_What is expected_:
Every line that contains the word "then" is to be copied from the listing.

_Dataset records_:
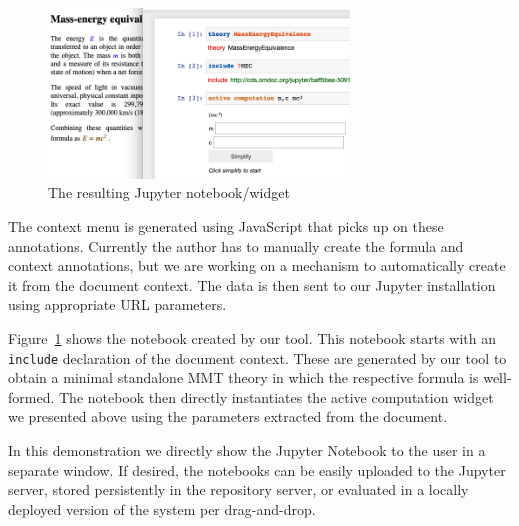 \begin{figure}\vspace*{-2em}
  \includegraphics[width=8cm]{screenshots/emc}\vspace*{-1em}
\caption{The resulting Jupyter notebook/widget}\label{fig:conversionNotebook}\vspace*{-2em}
\end{figure}
The context menu is generated using JavaScript that picks up on these annotations.
Currently the author has to manually create the formula and context annotations, but we are working on a mechanism to automatically create it from the document context.
The data is then sent to our Jupyter installation using appropriate URL parameters. 

Figure~\ref{fig:conversionNotebook} shows the notebook created by our tool.
This notebook starts with an \texttt{include} declaration of the document context. 
These are generated by our tool to obtain a minimal standalone MMT theory in which the respective formula is well-formed. 
The notebook then directly instantiates the active computation widget we presented above using the parameters extracted from the document. 

In this demonstration we directly show the Jupyter Notebook to the user in a separate window. 
If desired, the notebooks can be easily uploaded to the Jupyter server, stored persistently in the repository server, or evaluated in a locally deployed version of the system per drag-and-drop.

_Expected answer_:
The data is then sent to our Jupyter installation using appropriate URL parameters. 
The notebook then directly instantiates the active computation widget we presented above using the parameters extracted from the document. 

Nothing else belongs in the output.